Especialistas advierten que el uso de pantallas y redes sociales desde edades tempranas puede afectar el desarrollo cerebral y el rendimiento escolar de los niños. En Argentina, muchos acceden a su primer teléfono celular a los 9 años. Algo que preocupa a profesionales de la salud mental y la educación que recomiendan posponer su uso y establecer límites claros sobre el tiempo frente a las pantallas.
Al respecto, la psicopedagoga Ailén Rodríguez (MP 345) explicó a Canal Doce que las redes sociales y los dispositivos digitales deben incorporarse de manera controlada y progresiva en la infancia. Puntualmente, precisó que “se sugiere siempre a las familias es tener un control y que no inicien desde tan temprana edad porque tiene sus consecuencias, sobre todo en el impacto en el desarrollo del cerebro”.

El uso de pantallas incide en el rendimiento escolar
Además, la profesional indicó que la mayoría de los padres entrega un celular a sus hijos por presión del entorno y no por una necesidad concreta. “En nuestro país, básicamente los niños de 9 años ya están teniendo su primer celular y muchas veces cuando se les pregunta a los padres por qué se lo dieron a esa edad es porque ya sus compañeros o amigos lo tienen”, expresó. Por eso, remarcó que ese hábito puede repercutir en los procesos de memoria y atención.

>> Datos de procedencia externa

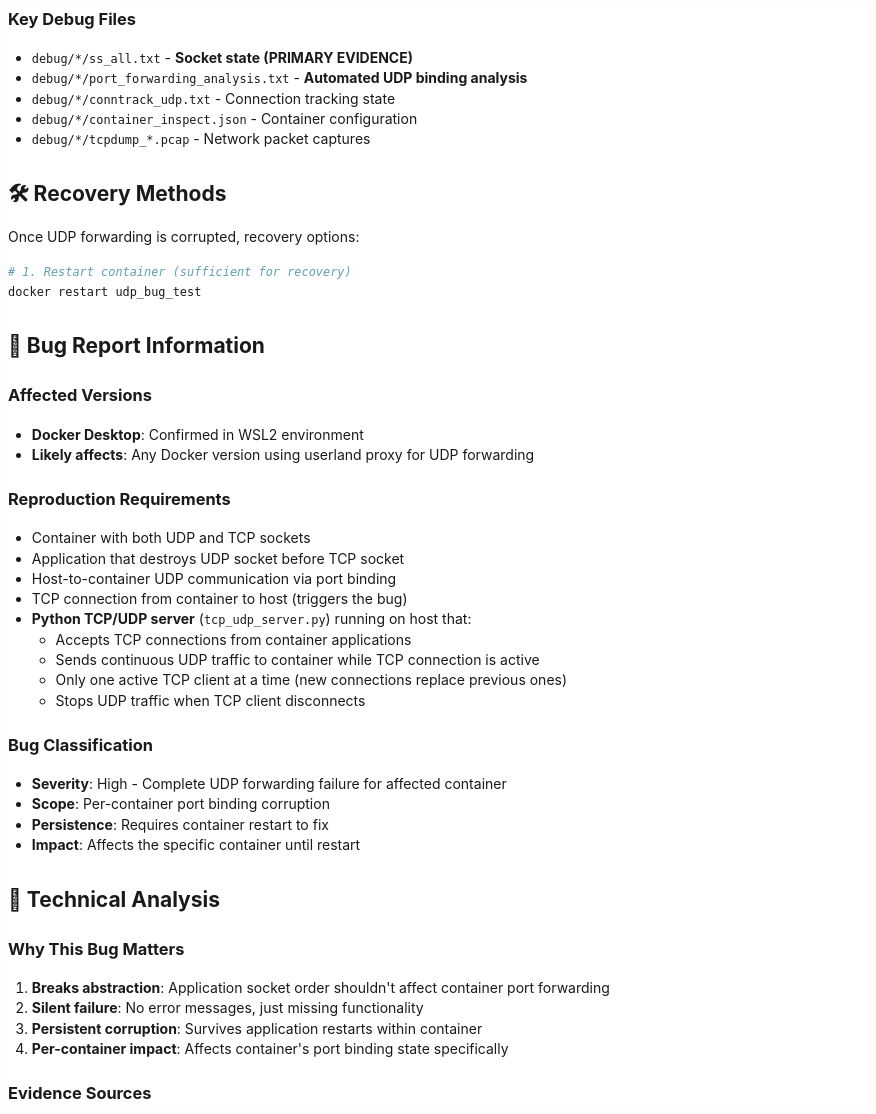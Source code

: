 ### Key Debug Files
- `debug/*/ss_all.txt` - **Socket state (PRIMARY EVIDENCE)**
- `debug/*/port_forwarding_analysis.txt` - **Automated UDP binding analysis**
- `debug/*/conntrack_udp.txt` - Connection tracking state
- `debug/*/container_inspect.json` - Container configuration
- `debug/*/tcpdump_*.pcap` - Network packet captures

## 🛠️ Recovery Methods

Once UDP forwarding is corrupted, recovery options:

```bash
# 1. Restart container (sufficient for recovery)
docker restart udp_bug_test
```

## 🚨 Bug Report Information

### Affected Versions
- **Docker Desktop**: Confirmed in WSL2 environment
- **Likely affects**: Any Docker version using userland proxy for UDP forwarding

### Reproduction Requirements
- Container with both UDP and TCP sockets
- Application that destroys UDP socket before TCP socket  
- Host-to-container UDP communication via port binding
- TCP connection from container to host (triggers the bug)
- **Python TCP/UDP server** (`tcp_udp_server.py`) running on host that:
  - Accepts TCP connections from container applications
  - Sends continuous UDP traffic to container while TCP connection is active
  - Only one active TCP client at a time (new connections replace previous ones)
  - Stops UDP traffic when TCP client disconnects

### Bug Classification
- **Severity**: High - Complete UDP forwarding failure for affected container
- **Scope**: Per-container port binding corruption
- **Persistence**: Requires container restart to fix
- **Impact**: Affects the specific container until restart

## 🔬 Technical Analysis

### Why This Bug Matters
1. **Breaks abstraction**: Application socket order shouldn't affect container port forwarding
2. **Silent failure**: No error messages, just missing functionality  
3. **Persistent corruption**: Survives application restarts within container
4. **Per-container impact**: Affects container's port binding state specifically

### Evidence Sources
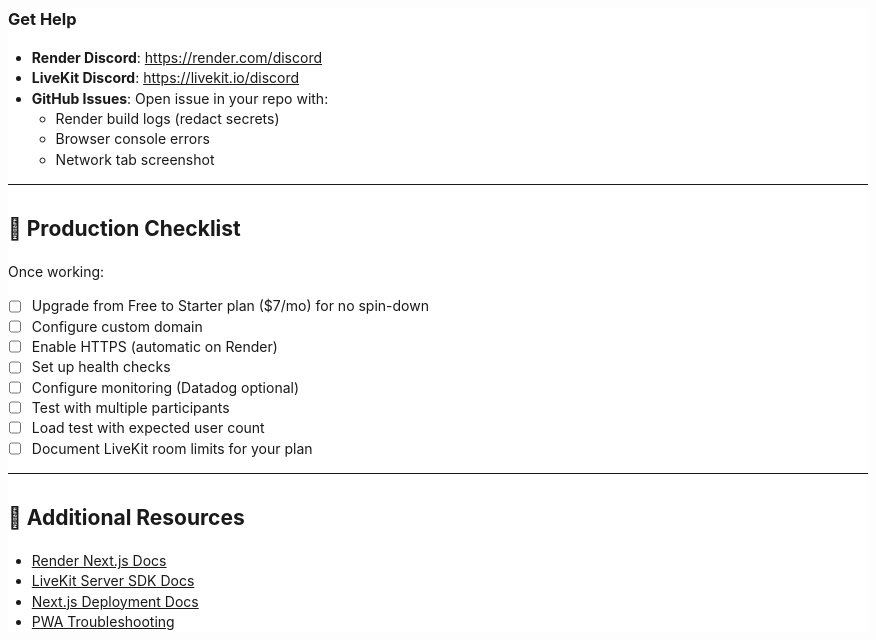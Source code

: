 ### Get Help

- **Render Discord**: https://render.com/discord
- **LiveKit Discord**: https://livekit.io/discord
- **GitHub Issues**: Open issue in your repo with:
  - Render build logs (redact secrets)
  - Browser console errors
  - Network tab screenshot

---

## 🎯 Production Checklist

Once working:
- [ ] Upgrade from Free to Starter plan ($7/mo) for no spin-down
- [ ] Configure custom domain
- [ ] Enable HTTPS (automatic on Render)
- [ ] Set up health checks
- [ ] Configure monitoring (Datadog optional)
- [ ] Test with multiple participants
- [ ] Load test with expected user count
- [ ] Document LiveKit room limits for your plan

---

## 📖 Additional Resources

- [Render Next.js Docs](https://render.com/docs/deploy-nextjs-app)
- [LiveKit Server SDK Docs](https://docs.livekit.io/reference/server-sdks/)
- [Next.js Deployment Docs](https://nextjs.org/docs/deployment)
- [PWA Troubleshooting](https://developer.mozilla.org/en-US/docs/Web/Progressive_web_apps)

Según la especialista, el uso constante de pantallas genera un estímulo pasivo que altera la capacidad de esfuerzo mental y la regulación de la dopamina, afectando el aprendizaje. “El cerebro tiene que trabajar solo y al estar tan acostumbrado a recibir este shock de dopamina, al momento de tener que hacer el esfuerzo implica muchos más desafíos. Por eso el aprendizaje se ve afectado y estadísticamente está comprobado que el uso de dispositivos incide en el rendimiento escolar”, concluyó.